La Statue et le Grand Canyon
Geneviève Padovani
Nous visitions l'ouest américain en voiture : Françoise, Michel, Pierre et moi. Infatigables et bien organisés, nous roulions beaucoup ( les garçons se relayaient au volant ) sur des routes désertes et sous un ciel immense, de motel en curiosité, de site classé en saloon dont nous poussions la porte d'un coup de pied, comme au cinéma.
Le Grand Canyon figurait bien évidemment au programme et nous avions décidé de lui consacrer une journée complète.
A cette époque, il n'y avait ni passerelle, ni hélicoptère, ni randonnée encadrée. Seuls quelques hôtels et restaurants assez rustiques à proximité su site offraient logement et nourritures sommaires. Les visiteurs étaient déjà nombreux, mais cela n'avait rien à voir avec les hordes du 21ème siècle. Ni passerelles ni hélicoptères ne troublaient la vue ou l'ouïe. La nature.
Levés avant l'aube, en shorts et baskets, munis de biscuits secs et d'affreuses gourdes métalliques louées sur place et accrochées à nos ceintures, nous avons rejoint le départ du sentier. Les gourdes nous battaient les hanches, remplies d'une eau déjà tiède.
Le moral au zénith, nous avons gambadé pendant les premiers kilomètres, pauvres inconscients que nous étions. Le sentier zigzaguait aimablement entre des arbres plutôt secs, et nous faisions rouler les cailloux tout en admirant ce paysage unique.
Jaune, ocre, rouge, bleu, violet : les couleurs des strates changeaient à tout instant selon l'heure et le point de vue, tandis que le ciel passait lentement d'un bleu intense à un bleu plus pâle, trop pâle, nous aurions dû nous méfier...
En attendant nous savourions sans modération La carte postale.
Nous ne voyions pas encore le but de notre marche. Mais quel but ? Il y a près de 1.500 mètres de déclivité jusqu'au Colorado et le chemin est infiniment sinueux, imprévisible et sans fin.
Les responsables américains,prudents, nous avertissaient au moyen de pancartes tous les 100 mètres : "attention" "danger" "nous viendrons vous chercher en mule mais cela vous coûtera très cher " "réfléchissez avant de continuer" et tout à coup: "ceci est une aire de repos. Arrêtez-vous avant qu'il ne soit trop tard"
Ils en avenant fait un véritable chemin de Compostelle, l'essentiel était d'en avoir parcouru un tronçon.
Nous croisions quelques vaillants sportifs qui remontaient déjà. Ils avaient dû passer la nuit "en bas" et étaient partis très tôt.
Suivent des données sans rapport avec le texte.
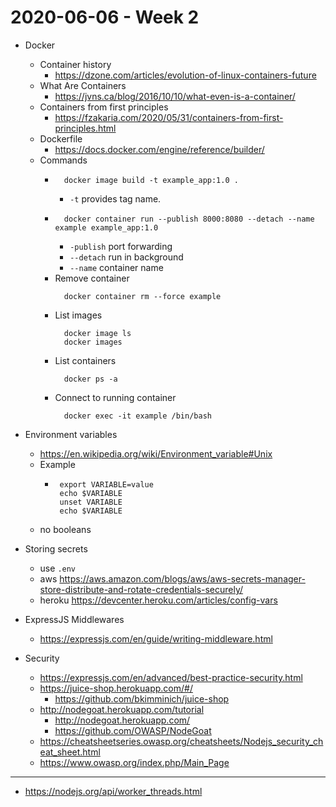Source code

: # 2020-06-06 - Week 2

- Docker
  - Container history
    - https://dzone.com/articles/evolution-of-linux-containers-future
  - What Are Containers
    - https://jvns.ca/blog/2016/10/10/what-even-is-a-container/
  - Containers from first principles
    - https://fzakaria.com/2020/05/31/containers-from-first-principles.html
  - Dockerfile
    - https://docs.docker.com/engine/reference/builder/
  - Commands
    - ```
        docker image build -t example_app:1.0 .
      ```
      - `-t` provides tag name.
    - ```
        docker container run --publish 8000:8080 --detach --name example example_app:1.0
      ```
      - `-publish` port forwarding
      - `--detach` run in background
      - `--name` container name
    - Remove container
      ```
        docker container rm --force example
      ```
    - List images
      ```
        docker image ls
        docker images
      ```
    - List containers
      ```
        docker ps -a
      ```
    - Connect to running container
      ```
        docker exec -it example /bin/bash
      ```
- Environment variables

  - https://en.wikipedia.org/wiki/Environment_variable#Unix
  - Example
    - ```
       export VARIABLE=value
       echo $VARIABLE
       unset VARIABLE
       echo $VARIABLE
      ```
  - no booleans

- Storing secrets
  - use `.env`
  - aws https://aws.amazon.com/blogs/aws/aws-secrets-manager-store-distribute-and-rotate-credentials-securely/
  - heroku https://devcenter.heroku.com/articles/config-vars
- ExpressJS Middlewares
  - https://expressjs.com/en/guide/writing-middleware.html
- Security
  - https://expressjs.com/en/advanced/best-practice-security.html
  - https://juice-shop.herokuapp.com/#/
    - https://github.com/bkimminich/juice-shop
  - http://nodegoat.herokuapp.com/tutorial
    - http://nodegoat.herokuapp.com/
    - https://github.com/OWASP/NodeGoat
  - https://cheatsheetseries.owasp.org/cheatsheets/Nodejs_security_cheat_sheet.html
  - https://www.owasp.org/index.php/Main_Page
  


---
* https://nodejs.org/api/worker_threads.html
Nous échangions des "hey" chaleureux.
Entre collègues n'est-ce pas ?
Ainsi, les heures défilèrent sereinement, ponctuées de gorgées d'eau de plus en plus tiède et de biscuits de plus en plus émiettés. Le soleil tapait de plus en plus et il faisait vraiment très chaud.
En fin de matinée, nous atteignîmes une sorte de plate-forme aménagée en relais et délicieusement ombragée. Des tables en bois, quelques bancs, un comptoir très simple et une glacière pleine de boissons fraîches nous invitaient à faire une halte sympathique.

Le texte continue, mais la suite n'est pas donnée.